Pope Francis will be sending nearly a quarter of a million dollars to help people in Haiti, who are struggling in the aftermath of a deadly earthquake during a global pandemic.
The Vatican’s Dicastery for Integral Human Development said in a communique released Aug. 24 that the pope had decided to send “an initial contribution” of $235,000 (200,000 euros) to assist the earthquake victims during this “emergency phase,” following the magnitude 7.2 earthquake that struck Haiti Aug. 14.
At least 2,200 people died, more than 12,000 others were injured and nearly 53,000 houses destroyed, according to local authorities.
The donation is meant to be “an immediate expression” of Pope Francis’ “feeling of spiritual closeness and paternal encouragement” for the people there.
The money will be distributed — in collaboration with the Vatican’s nunciature in Haiti — to those dioceses most affected by the disaster, the dicastery said. It will add to the aid being sent throughout the Catholic Church thanks to efforts led by bishops’ conferences and numerous charitable organizations.

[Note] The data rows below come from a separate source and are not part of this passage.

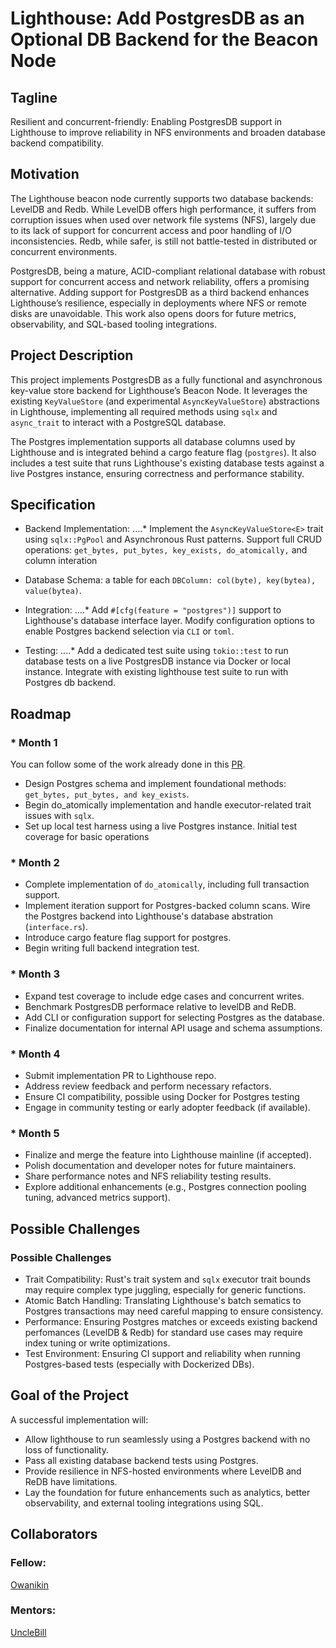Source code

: # Lighthouse: Add PostgresDB as an Optional DB Backend for the Beacon Node

## Tagline

Resilient and concurrent-friendly: Enabling PostgresDB support in Lighthouse to improve reliability in NFS environments and broaden database backend compatibility.

## Motivation

The Lighthouse beacon node currently supports two database backends: LevelDB and Redb. While LevelDB offers high performance, it suffers from corruption issues when used over network file systems (NFS), largely due to its lack of support for concurrent access and poor handling of I/O inconsistencies. Redb, while safer, is still not battle-tested in distributed or concurrent environments.

PostgresDB, being a mature, ACID-compliant relational database with robust support for concurrent access and network reliability, offers a promising alternative. Adding support for PostgresDB as a third backend enhances Lighthouse’s resilience, especially in deployments where NFS or remote disks are unavoidable. This work also opens doors for future metrics, observability, and SQL-based tooling integrations.

## Project Description

This project implements PostgresDB as a fully functional and asynchronous key-value store backend for Lighthouse’s Beacon Node. It leverages the existing `KeyValueStore` (and experimental `AsyncKeyValueStore`) abstractions in Lighthouse, implementing all required methods using `sqlx` and `async_trait` to interact with a PostgreSQL database.

The Postgres implementation supports all database columns used by Lighthouse and is integrated behind a cargo feature flag (`postgres`). It also includes a test suite that runs Lighthouse's existing database tests against a live Postgres instance, ensuring correctness and performance stability.

## Specification

* Backend Implementation:
....* Implement the `AsyncKeyValueStore<E>` trait using `sqlx::PgPool` and Asynchronous Rust patterns.
  Support full CRUD operations: `get_bytes, put_bytes, key_exists, do_atomically,` and column interation

* Database Schema:
a table for each `DBColumn: col(byte), key(bytea), value(bytea)`.

* Integration:
....* Add `#[cfg(feature = "postgres")]` support to Lighthouse's database interface layer.
  Modify configuration options to enable Postgres backend selection via `CLI` or `toml`.

* Testing:
....* Add a dedicated test suite using `tokio::test` to run database tests on a live PostgresDB instance via Docker or local instance.
  Integrate with existing lighthouse test suite to run with Postgres db backend.

## Roadmap

### * Month 1
You can follow some of the work already done in this [PR](https://github.com/sigp/lighthouse/pull/7685).

* Design Postgres schema and implement foundational methods: `get_bytes, put_bytes, and key_exists`.
* Begin do_atomically implementation and handle executor-related trait issues with `sqlx`.
* Set up local test harness using a live Postgres instance.
Initial test coverage for basic operations

### * Month 2

* Complete implementation of `do_atomically`, including full transaction support.
* Implement iteration support for Postgres-backed column scans.
Wire the Postgres backend into Lighthouse's database abstration (`interface.rs`).
* Introduce cargo feature flag support for postgres.
* Begin writing full backend integration test.

### * Month 3

* Expand test coverage to include edge cases and concurrent writes.
* Benchmark PostgresDB performace relative to levelDB and ReDB.
* Add CLI or configuration support for selecting Postgres as the database.
* Finalize documentation for internal API usage and schema assumptions.

### * Month 4

* Submit implementation PR to Lighthouse repo.
* Address review feedback and perform necessary refactors.
* Ensure CI compatibility, possible using Docker for Postgres testing
* Engage in community testing or early adopter feedback (if available).

### * Month 5

* Finalize and merge the feature into Lighthouse mainline (if accepted).
* Polish documentation and developer notes for future maintainers.
* Share performance notes and NFS reliability testing results.
* Explore additional enhancements (e.g., Postgres connection pooling tuning, advanced metrics support).

## Possible Challenges

### Possible Challenges
* Trait Compatibility: Rust's trait system and `sqlx` executor trait bounds may require complex type juggling, especially for generic functions.
* Atomic Batch Handling: Translating Lighthouse's batch sematics to Postgres transactions may need careful mapping to ensure consistency.
* Performance: Ensuring Postgres matches or exceeds existing backend perfomances (LevelDB & Redb) for standard use cases may require index tuning or write optimizations.
* Test Environment: Ensuring CI support and reliability when running Postgres-based tests (especially with Dockerized DBs).


## Goal of the Project

A successful implementation will:

* Allow lighthouse to run seamlessly using a Postgres backend with no loss of functionality.
* Pass all existing database backend tests using Postgres.
* Provide resilience in NFS-hosted environments where LevelDB and ReDB have limitations.
* Lay the foundation for future enhancements such as analytics, better observability, and external tooling integrations using SQL.

## Collaborators
### Fellow:

[Owanikin](https://github.com/owanikin)

### Mentors:

[UncleBill](https://github.com/eserilev)
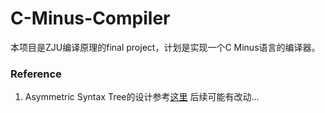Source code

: # C-Minus-Compiler
本项目是ZJU编译原理的final project，计划是实现一个C Minus语言的编译器。

### Reference
1. Asymmetric Syntax Tree的设计参考[这里](https://github.com/AirKingCurry/NJU_CompilerLab) 后续可能有改动...

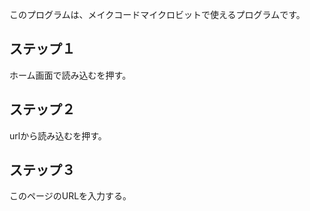このプログラムは、メイクコードマイクロビットで使えるプログラムです。
## ステップ１
ホーム画面で読み込むを押す。
## ステップ２
urlから読み込むを押す。
## ステップ３
このページのURLを入力する。

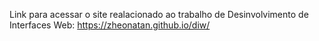 
Link para acessar o site realacionado ao trabalho de Desinvolvimento de Interfaces Web:
https://zheonatan.github.io/diw/
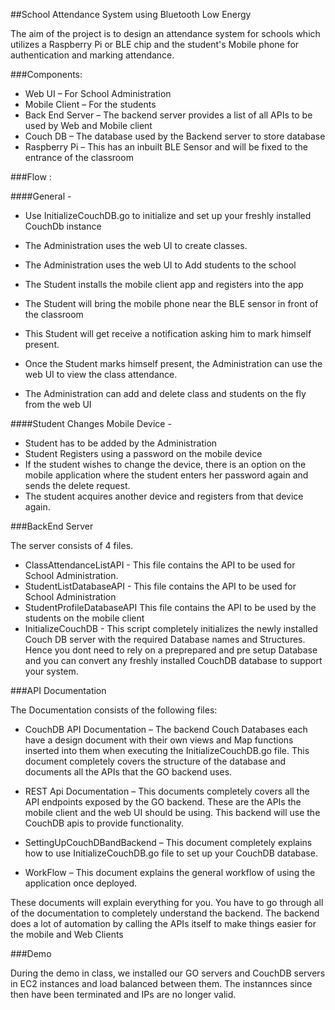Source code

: ##School Attendance System using Bluetooth Low Energy


The aim of the project is to design an attendance system for schools which utilizes a Raspberry Pi or BLE chip and the student's Mobile phone for authentication and marking attendance. 

###Components:

* Web UI – For School Administration
* Mobile Client – For the students
* Back End Server – The backend server provides a list of all APIs to be used by Web and Mobile client
* Couch DB – The database used by the Backend server to store database
* Raspberry Pi – This has an inbuilt BLE Sensor and will be fixed to the entrance of the classroom



###Flow :

####General - 

* Use InitializeCouchDB.go to initialize and set up your freshly installed CouchDb instance

* The Administration uses the web UI to create classes.
* The  Administration uses the web UI to Add students to the school

* The Student installs the mobile client app and registers into the app
* The Student will bring the mobile phone near the BLE sensor in front of the classroom
* This Student will get receive a notification asking him to mark himself present.

* Once the Student marks himself present, the Administration can use the web UI to view the class attendance.

* The Administration can add and delete class and students on the fly from the web UI


####Student Changes Mobile Device -

* Student has to be added by the Administration
* Student Registers using a password on the mobile device
* If the student wishes to change the device, there is an option on the mobile 	application where the student enters her password again and sends the delete request.
* The student acquires another device and registers from that device again.




###BackEnd Server 

The server consists of 4 files. 

* ClassAttendanceListAPI -
	This file contains the API to be used for School Administration.
* StudentListDatabaseAPI -
	This file contains the API to be used for School Administration  	
* StudentProfileDatabaseAPI
	This file contains the API to be used by the students on the mobile client
* InitializeCouchDB -
	This script completely initializes the newly installed Couch DB server with the required Database names and Structures. Hence you dont need to rely on a preprepared and pre setup  Database and you can convert any freshly installed CouchDB database to support your system.

###API Documentation

The Documentation consists of the following files:

* CouchDB API Documentation – The backend Couch Databases each have a design document with their own views and Map functions inserted into them when executing the InitializeCouchDB.go file. This document completely covers the structure of the database and documents all the APIs that the GO backend uses. 

* REST Api Documentation – This documents completely covers all the API endpoints exposed by the GO backend. These are the APIs the mobile client and the web UI should be using. This backend will use the CouchDB apis to provide functionality.

* SettingUpCouchDBandBackend – This document completely explains how to use InitializeCouchDB.go file to set up your CouchDB database.

* WorkFlow – This document explains the general workflow of using the application once deployed.



These documents will explain everything for you. You have to go through all of the documentation to completely understand the backend. The backend does a lot of automation by calling the APIs itself to make things easier for the mobile and Web Clients




###Demo

During the demo in class, we installed our GO servers and CouchDB servers in EC2 instances and load balanced between them. The instannces since then have been terminated and IPs are no longer valid.
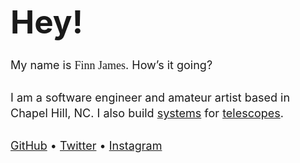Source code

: ---
---

<h1 class="no-hash">Hey!</h1>

My name is <span class="bold hint--top hint--rounded" aria-label="he/him, please">Finn James</span>. How’s it going?

I am a software engineer and amateur artist based in Chapel Hill, NC. I also build <a href="https://github.com/finnsjames/threepio">systems</a> for <a href="https://skynet.unc.edu">telescopes</a>.

[GitHub](https://github.com/finnsjames) • [Twitter](https://twitter.com/finnsjames) • [Instagram](https://instagram.com/notafinnsta) 


<p class="email-wrapper">
  <Email />
</p>

<script lang="ts">
  import Email from "$lib/Email.svelte"
</script>

<style lang="scss">
  p {
    text-shadow: 0 0 2.2rem var(--bg);
  }
  h1 {
    font-weight: bold;
    font-size: 3.2rem;
    margin-top: 1rem;
    margin-bottom: 1.6rem;
    font-variation-settings: "wght" 800, "CASL" 1, "slnt" -15;
  }
  a {
    color: var(--medium-purple);
  }
  p {
    font-size: large;
    line-height: 1.6rem;
    margin-bottom: 1.6rem;
  }
  .hint--top {
    font-family: "RecVar" !important;
    &::before {
      border-top-color: var(--fg);
    }
    &::after {
      font-family: "RecVar", sans-serif;
      font-variation-settings: "wght" 550;
      background-color: var(--fg);
      color: var(--bg);
      text-shadow: none !important;
    }
  }
  .email-wrapper {
    padding-top: 0.8rem;
      transform: translateX(-1px);
  }
  @media screen and (max-width: 767px) {
    .email-wrapper {
      transform: none;
    }
  }

  .bold {
    font-variation-settings: "wght" 800;
  }
</style>
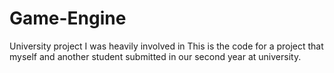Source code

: # Game-Engine
University project I was heavily involved in
This is the code for a project that myself and another student submitted in our second year at university.
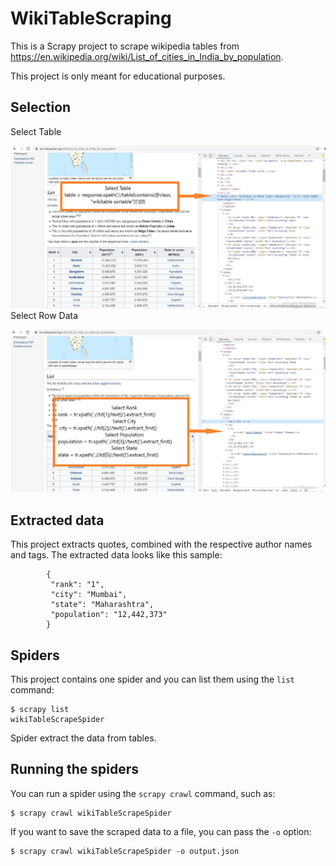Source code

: # WikiTableScraping
This is a Scrapy project to scrape wikipedia tables from  https://en.wikipedia.org/wiki/List_of_cities_in_India_by_population.

This project is only meant for educational purposes.

## Selection 

Select Table


![Image of Table](https://github.com/Aniruddhsinh03/WikiTableScraping/blob/master/screenshots/1.jpg)
Select Row Data

![Image of Row Data](https://github.com/Aniruddhsinh03/WikiTableScraping/blob/master/screenshots/2.jpg)





## Extracted data

This project extracts quotes, combined with the respective author names and tags.
The extracted data looks like this sample:

            {
             "rank": "1",
             "city": "Mumbai",
             "state": "Maharashtra",
             "population": "12,442,373"
            }


## Spiders

This project contains one spider and you can list them using the `list`
command:

    $ scrapy list
    wikiTableScrapeSpider

Spider extract the data from tables.




## Running the spiders

You can run a spider using the `scrapy crawl` command, such as:

    $ scrapy crawl wikiTableScrapeSpider

If you want to save the scraped data to a file, you can pass the `-o` option:
    
    $ scrapy crawl wikiTableScrapeSpider -o output.json
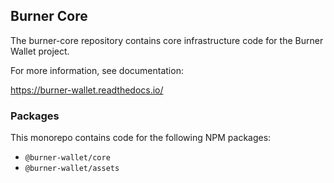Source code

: ## Burner Core

The burner-core repository contains core infrastructure code for the Burner Wallet project.

For more information, see documentation:

https://burner-wallet.readthedocs.io/

### Packages

This monorepo contains code for the following NPM packages:

- `@burner-wallet/core`
- `@burner-wallet/assets`
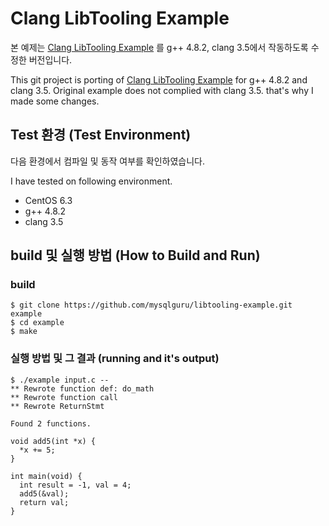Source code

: # Clang LibTooling Example

본 예제는 [Clang LibTooling Example][1] 를 g++ 4.8.2, clang 3.5에서 작동하도록 수정한 버전입니다.

This git project is porting of [Clang LibTooling Example][1] for g++ 4.8.2 and clang 3.5. Original example does not complied with clang 3.5. that's why I made some changes.

## Test 환경 (Test Environment)

다음 환경에서 컴파일 및 동작 여부를 확인하였습니다.

I have tested on following environment.

- CentOS 6.3
- g++ 4.8.2
- clang 3.5

## build 및 실행 방법 (How to Build and Run)

### build

	$ git clone https://github.com/mysqlguru/libtooling-example.git example
    $ cd example
    $ make

### 실행 방법 및 그 결과 (running and it's output)
 
    $ ./example input.c --
    ** Rewrote function def: do_math
    ** Rewrote function call
    ** Rewrote ReturnStmt

    Found 2 functions.

    void add5(int *x) {
      *x += 5;
    }

    int main(void) {
      int result = -1, val = 4;
      add5(&val);
      return val;
    }

[1]: http://kevinaboos.wordpress.com/2013/07/23/clang-tutorial-part-ii-libtooling-example/
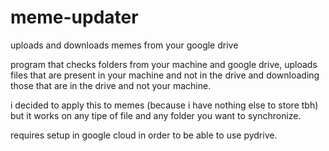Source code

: # meme-updater
uploads and downloads memes from your google drive

program that checks folders from your machine and google drive, uploads files that are present in your machine and not in the drive and downloading those that are in the drive and not your machine.

i decided to apply this to memes (because i have nothing else to store tbh) but it works on any tipe of file and any folder you want to synchronize.

requires setup in google cloud in order to be able to use pydrive.
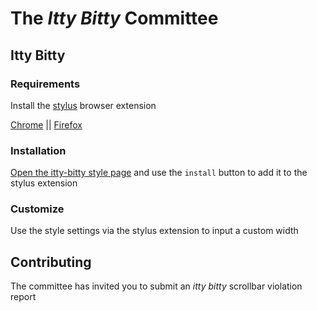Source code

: # The _Itty Bitty_ Committee

## Itty Bitty

### Requirements

Install the [stylus](https://add0n.com/stylus.html) browser extension

[Chrome](https://chrome.google.com/webstore/detail/stylus/clngdbkpkpeebahjckkjfobafhncgmne)
|| [Firefox](https://addons.mozilla.org/en-US/firefox/addon/styl-us/)

### Installation

[Open the itty-bitty style page](https://userstyles.world/style/9192/twitch-scrollbar)
and use the `install` button to add it to the stylus extension

### Customize

Use the style settings via the stylus extension to input a custom width

## Contributing

The committee has invited you to submit an _itty bitty_ scrollbar violation
report
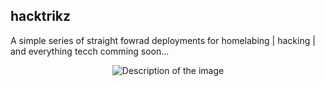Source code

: ## hacktrikz

A simple series of straight fowrad deployments for homelabing | hacking | and everything tecch 
comming soon...

<p align="center">
  <img src="image.jpg" alt="Description of the image" />
</p>

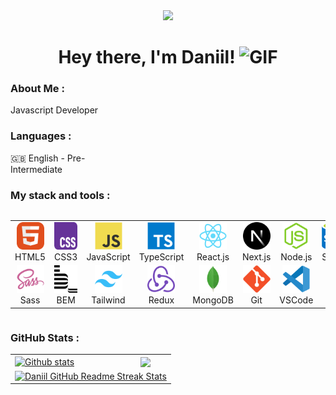 <div id="header" align="center">
<img src="./assets/github.gif" width="100"/>
<h1>
Hey there, I'm Daniil!
<img src="./assets/giphy.gif" width="30px" alt="GIF">
</h1>
</div>

### About Me :

Javascript Developer

### Languages :

<div style="display: flex; align-items: flex-start; align: center">
   <table  align="center">
      <tr>
         🇬🇧 English - Pre-Intermediate
      </tr>
   </table>
</div>

### My stack and tools :

<div style="display: flex; align-items: flex-start; align: center">
   <table align="center">
      <tr>
         <td align="center"  width="88">
            <img src="./images/01-html5.svg" alt="HTML5" width="44" height="44"/>
            <br>HTML5
         </td>
         <td align="center" width="88">
            <img src="./images/02-css3.svg" alt="CSS3" width="44" height="44"/>
            <br>CSS3
         </td>
         <td align="center" width="88">
            <img src="./images/03-javascript.svg" alt="JS" width="44" height="44"/>
            <br>JavaScript
         </td>
         <td align="center" width="88">
            <img src="./images/04-typescript.svg" alt="TS" width="44" height="44"/>
            <br>TypeScript
         </td>
         <td align="center" width="88">
            <img src="./images/06-react.svg" alt="React" width="44" height="44"/>
            <br>React.js
         </td>
         <td align="center" width="88">
            <img src="./images/07-nextjs.svg" alt="Next.js" width="44" height="44"/>
            <br>Next.js
         </td>
         <td align="center" width="88">
            <img src="./images/08-nodejs.svg" alt="Node.js" width="44" height="44"/>
            <br>Node.js
         </td>
         <td align="center" width="88">
            <img src="./images/09-sql.svg" alt="SQL" width="44" height="44"/>
            <br>SQL
         </td>
      </tr>
      <td align="center" width="88">
         <img src="./images/10-sass.svg" alt="Sass" width="44" height="44"/>
         <br>Sass
      </td>
      <td align="center" width="88"> 
         <img src="./images/11-bem.svg" alt="Bem" width="44" height="44"/>
         <br>BEM
      </td>
      <td align="center"  width="88">
         <img src="./images/12-tailwind.svg" alt="Tailwind" width="44" height="44"/>
         <br>Tailwind
      </td>
      <td align="center" width="88">
         <img src="./images/13-redux.svg" alt="Redux" width="44" height="44"/>
         <br>Redux
      </td>
      <td align="center" width="88">
         <img src="./images/15-mongodb.svg" alt="MongoDB" width="44" height="44"/>
         <br>MongoDB
      </td>
      <td align="center" width="88">
         <img src="./images/16-git.svg" alt="Git" width="44" height="44"/>
         <br>Git
      </td>
      <td align="center" width="88">
         <img src="./images/17-vscode.svg" alt="Visual Studio Code" width="44" height="44"/>
         <br>VSCode
      </td>
   </table>
</div>

### GitHub Stats :

<table align="center">
   <tr>
      <td>
         <a href="https://github.com/iwebwolverine/github-readme-stats"><img align="center" src="https://github-readme-stats.vercel.app/api?username=iwebwolverine&show_icons=true&include_all_commits=true&theme=buefy&hide_border=true" alt="Github stats" /></a>
      </td>
      <td>
         <a href="https://github.com/iwebwolverine/github-readme-stats"><img align="center" src="https://github-readme-stats.vercel.app/api/top-langs/?username=iwebwolverine&layout=compact&theme=buefy&hide_border=true" /></a>
      </td>
   </tr>
   <tr>
      <td colspan=2 align="center">
         <a href="https://git.io/streak-stats"> <img src="http://github-readme-streak-stats.herokuapp.com?user=iwebwolverine&hide_border=true&background=f6f8fa&currStreakLabel=000000&date_format=j%20M%5B%20Y%5D" alt="Daniil GitHub Readme Streak Stats" /> </a>
      </td>
   </tr>
</table>
<br>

The dicastery said the pope had also decided to send an initial emergency contribution of about $69,000 to the people of Bangladesh, who were hit by Cyclone Yaas in May. Tidal waves flooded coastal settlements and damaged homes, dikes and crops. The saline sea water contaminated ponds and drinking water sources.
The pope was also sending about $120,000 to the people of Vietnam, who are facing serious difficulties because of the COVID-19 pandemic.